Top of The data
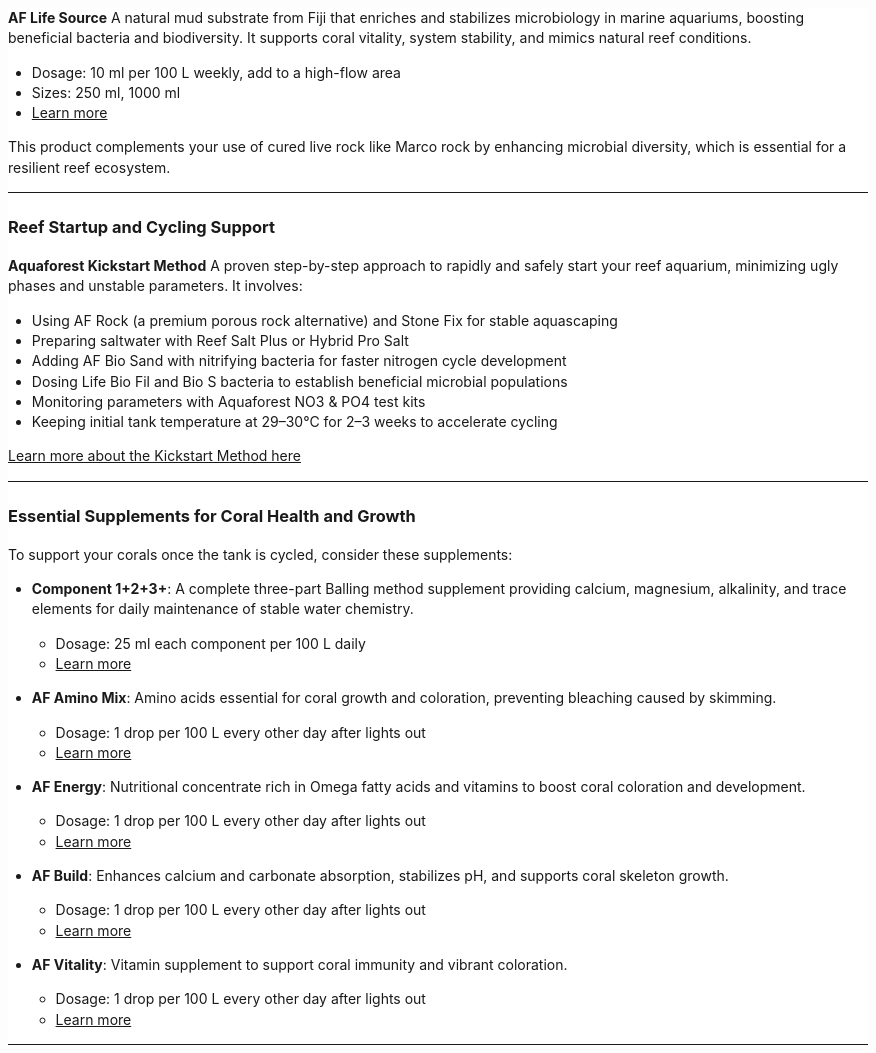 **AF Life Source**
A natural mud substrate from Fiji that enriches and stabilizes microbiology in marine aquariums, boosting beneficial bacteria and biodiversity. It supports coral vitality, system stability, and mimics natural reef conditions.
- Dosage: 10 ml per 100 L weekly, add to a high-flow area
- Sizes: 250 ml, 1000 ml
- [Learn more](https://aquaforest.eu/en/products/seawater/water-treatment/af-life-source/)

This product complements your use of cured live rock like Marco rock by enhancing microbial diversity, which is essential for a resilient reef ecosystem.    

---

### Reef Startup and Cycling Support

**Aquaforest Kickstart Method**
A proven step-by-step approach to rapidly and safely start your reef aquarium, minimizing ugly phases and unstable parameters. It involves:
- Using AF Rock (a premium porous rock alternative) and Stone Fix for stable aquascaping
- Preparing saltwater with Reef Salt Plus or Hybrid Pro Salt
- Adding AF Bio Sand with nitrifying bacteria for faster nitrogen cycle development
- Dosing Life Bio Fil and Bio S bacteria to establish beneficial microbial populations
- Monitoring parameters with Aquaforest NO3 & PO4 test kits
- Keeping initial tank temperature at 29–30°C for 2–3 weeks to accelerate cycling

[Learn more about the Kickstart Method here](https://aquaforest.eu/en/knowledge-base/aquafores-kickstart-method-fast-and-effective-way-to-start-reef/)       

---

### Essential Supplements for Coral Health and Growth

To support your corals once the tank is cycled, consider these supplements:

- **Component 1+2+3+**: A complete three-part Balling method supplement providing calcium, magnesium, alkalinity, and trace elements for daily maintenance of stable water chemistry.
  - Dosage: 25 ml each component per 100 L daily
  - [Learn more](https://aquaforest.eu/en/products/seawater/water-treatment/component-123/)

- **AF Amino Mix**: Amino acids essential for coral growth and coloration, preventing bleaching caused by skimming.
  - Dosage: 1 drop per 100 L every other day after lights out
  - [Learn more](https://aquaforest.eu/en/products/seawater/foods-and-supplementation/af-amino-mix/)

- **AF Energy**: Nutritional concentrate rich in Omega fatty acids and vitamins to boost coral coloration and development.
  - Dosage: 1 drop per 100 L every other day after lights out
  - [Learn more](https://aquaforest.eu/en/products/seawater/foods-and-supplementation/af-energy/)

- **AF Build**: Enhances calcium and carbonate absorption, stabilizes pH, and supports coral skeleton growth.
  - Dosage: 1 drop per 100 L every other day after lights out
  - [Learn more](https://aquaforest.eu/en/products/seawater/foods-and-supplementation/af-build/)

- **AF Vitality**: Vitamin supplement to support coral immunity and vibrant coloration.
  - Dosage: 1 drop per 100 L every other day after lights out
  - [Learn more](https://aquaforest.eu/en/products/seawater/foods-and-supplementation/af-vitality/)

---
Bottom of The data
= Task item =
For this exercise, copy each line of the data above exactly, from the first through the line containing "- Using AF Rock", and drop the pictures.

= Answer to the exercise =
 **AF Life Source**
A natural mud substrate from Fiji that enriches and stabilizes microbiology in marine aquariums, boosting beneficial bacteria and biodiversity. It supports coral vitality, system stability, and mimics natural reef conditions.
- Dosage: 10 ml per 100 L weekly, add to a high-flow area
- Sizes: 250 ml, 1000 ml
- [Learn more](https://aquaforest.eu/en/products/seawater/water-treatment/af-life-source/)

This product complements your use of cured live rock like Marco rock by enhancing microbial diversity, which is essential for a resilient reef ecosystem.    

---

### Reef Startup and Cycling Support

**Aquaforest Kickstart Method**
A proven step-by-step approach to rapidly and safely start your reef aquarium, minimizing ugly phases and unstable parameters. It involves:
- Using AF Rock (a premium porous rock alternative) and Stone Fix for stable aquascaping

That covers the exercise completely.